The Body Covers: The 6th Conference on Retroviruses and Opportunistic Infections
Abstract No. 116: Mutations in the Reverse Transcriptase Genome of HIV I Isolates Derived from Subjects Treated with Didanosine and Stavudine in Combination
February 1, 1999
The objective of this study was to determine the nature, frequency, and significant of mutations arising during combination therapy with DDI and d4T. The study arms included DDI 200 mg b.i.d. with d4T either 40 mg or 20 mg b.i.d.; and, DDI 100 mg b.i.d. with either d4T 20 mg, 40 mg or 10 mg b.i.d.. The sensitivities of drug susceptibility of 34 baseline and follow-up isolate pairs were obtained.Abstract: Mutations in the Reverse Transcriptase Genome of HIV I Isolates Derived from Subjects Treated with Didanosine and Stavudine in Combination
No mutations classically associated with DDI monotherapy were observed. The V75T mutation associated with d4T resistant in vitro emerged in follow-up in one isolate which remained fully susceptible to d4T. Interestingly, despite the absence of prior AZT exposure, mutations associated with AZT resistance emerged in 7 of 26 isolates, including T215Y in six, M41L in two, and D67N in one. Combinations of greater than two AZT mutations were observed in follow-up in two isolates. The Q151M mutation emerged in two isolates, one of which later acquired the F116Y and then a series of further mutations. Nucleoside resistant mutations were observed to emerge as follows: in 4 of 15 (27%) of susceptible isolates, and 4 of 8 (50%) isolates resistant to greater than one drug. These findings extend previous observations of the emergence of AZT associate mutations and isolates derived in subjects treated separately with DDI, d4T, Adefovir, and, more recently, isolates derived from subjects treated with Adefovir and D14 combination. The complete Q151M multinucleoside resistant complex, previously observed to arise during combination therapy with AZT and DDI, can also emerge in retroviral naïve subjects with DDI and d4T in combination.
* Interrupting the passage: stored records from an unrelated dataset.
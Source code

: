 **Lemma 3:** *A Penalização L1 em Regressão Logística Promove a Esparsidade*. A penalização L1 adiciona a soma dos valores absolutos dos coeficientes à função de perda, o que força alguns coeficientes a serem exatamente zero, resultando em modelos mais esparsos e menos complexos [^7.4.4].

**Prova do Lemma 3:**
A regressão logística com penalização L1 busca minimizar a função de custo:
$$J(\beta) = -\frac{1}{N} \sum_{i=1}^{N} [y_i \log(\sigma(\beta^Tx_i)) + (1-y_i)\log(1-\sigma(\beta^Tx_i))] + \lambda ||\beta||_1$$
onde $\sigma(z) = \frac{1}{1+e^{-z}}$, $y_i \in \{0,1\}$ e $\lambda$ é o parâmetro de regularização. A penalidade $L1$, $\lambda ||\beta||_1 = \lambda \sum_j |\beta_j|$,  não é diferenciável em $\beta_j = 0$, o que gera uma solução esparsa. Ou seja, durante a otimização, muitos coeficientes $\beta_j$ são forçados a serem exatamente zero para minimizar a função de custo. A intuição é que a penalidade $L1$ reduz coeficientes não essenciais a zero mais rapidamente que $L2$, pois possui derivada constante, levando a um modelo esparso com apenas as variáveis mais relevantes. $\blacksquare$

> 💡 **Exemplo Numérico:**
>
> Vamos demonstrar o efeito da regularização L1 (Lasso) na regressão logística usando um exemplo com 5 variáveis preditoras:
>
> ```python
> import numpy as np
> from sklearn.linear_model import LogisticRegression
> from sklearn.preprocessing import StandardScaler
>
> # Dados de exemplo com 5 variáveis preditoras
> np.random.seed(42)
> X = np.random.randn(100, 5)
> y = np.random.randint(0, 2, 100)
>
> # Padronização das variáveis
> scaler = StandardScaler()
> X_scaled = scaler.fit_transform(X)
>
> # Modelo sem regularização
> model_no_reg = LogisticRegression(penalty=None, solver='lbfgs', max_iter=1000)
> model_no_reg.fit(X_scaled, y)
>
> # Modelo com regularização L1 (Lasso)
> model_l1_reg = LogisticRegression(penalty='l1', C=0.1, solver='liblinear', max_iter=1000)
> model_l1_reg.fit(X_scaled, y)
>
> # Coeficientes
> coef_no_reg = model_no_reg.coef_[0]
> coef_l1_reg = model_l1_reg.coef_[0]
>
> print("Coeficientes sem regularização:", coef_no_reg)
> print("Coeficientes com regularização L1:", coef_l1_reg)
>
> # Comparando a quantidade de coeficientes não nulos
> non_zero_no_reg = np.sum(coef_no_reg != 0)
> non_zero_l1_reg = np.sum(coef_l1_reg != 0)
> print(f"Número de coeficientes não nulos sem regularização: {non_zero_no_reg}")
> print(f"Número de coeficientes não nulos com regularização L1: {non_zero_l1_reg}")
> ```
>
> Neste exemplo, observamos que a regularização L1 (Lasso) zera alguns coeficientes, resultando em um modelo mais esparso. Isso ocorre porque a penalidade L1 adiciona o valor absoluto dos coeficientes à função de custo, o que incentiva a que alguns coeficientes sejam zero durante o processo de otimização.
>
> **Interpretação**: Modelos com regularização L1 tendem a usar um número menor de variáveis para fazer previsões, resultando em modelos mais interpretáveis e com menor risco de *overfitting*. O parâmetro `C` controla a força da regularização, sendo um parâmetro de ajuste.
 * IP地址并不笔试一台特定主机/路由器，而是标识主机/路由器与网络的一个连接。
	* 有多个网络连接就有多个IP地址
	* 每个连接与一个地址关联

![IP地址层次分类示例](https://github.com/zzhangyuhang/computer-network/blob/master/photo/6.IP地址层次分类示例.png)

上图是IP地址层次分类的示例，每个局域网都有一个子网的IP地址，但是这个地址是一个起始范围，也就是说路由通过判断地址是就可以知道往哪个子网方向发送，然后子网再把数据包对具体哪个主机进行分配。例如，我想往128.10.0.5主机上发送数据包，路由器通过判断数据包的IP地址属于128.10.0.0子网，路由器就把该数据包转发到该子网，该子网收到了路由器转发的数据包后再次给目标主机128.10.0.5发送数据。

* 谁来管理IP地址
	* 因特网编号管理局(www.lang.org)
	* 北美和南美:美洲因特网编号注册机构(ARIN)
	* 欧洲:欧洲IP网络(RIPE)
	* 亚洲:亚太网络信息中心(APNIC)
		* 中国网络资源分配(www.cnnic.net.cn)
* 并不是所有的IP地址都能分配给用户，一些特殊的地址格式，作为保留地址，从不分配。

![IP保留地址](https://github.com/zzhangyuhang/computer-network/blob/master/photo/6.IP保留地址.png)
Finally, the authors summarize that the data highlights the complex relationship between HIV I phenotypic and phenotypic resistance and HIV viral loads in individuals treated with dual nucleoside combinations. This data has significant implications for the design of active regimens. The problem is that the amount of cross-resistance that emerges is far in excess of what many thought possible. Indeed, when switching from one regimen to another, one might feel that one is switching to two new RTI's with a new NNRTI or PI, and giving the patient a completely new and effective regimen. However, in fact, the cross-resistant pattern is so complex, that many significant mutations may have accumulated, some of which have not previously identified in the literature. I think this data should also give us pause for thought when looking at genotypic assays that are available commercially. Very often full sequences are not given, therefore emerging mutations will not be identified that have clinical significance.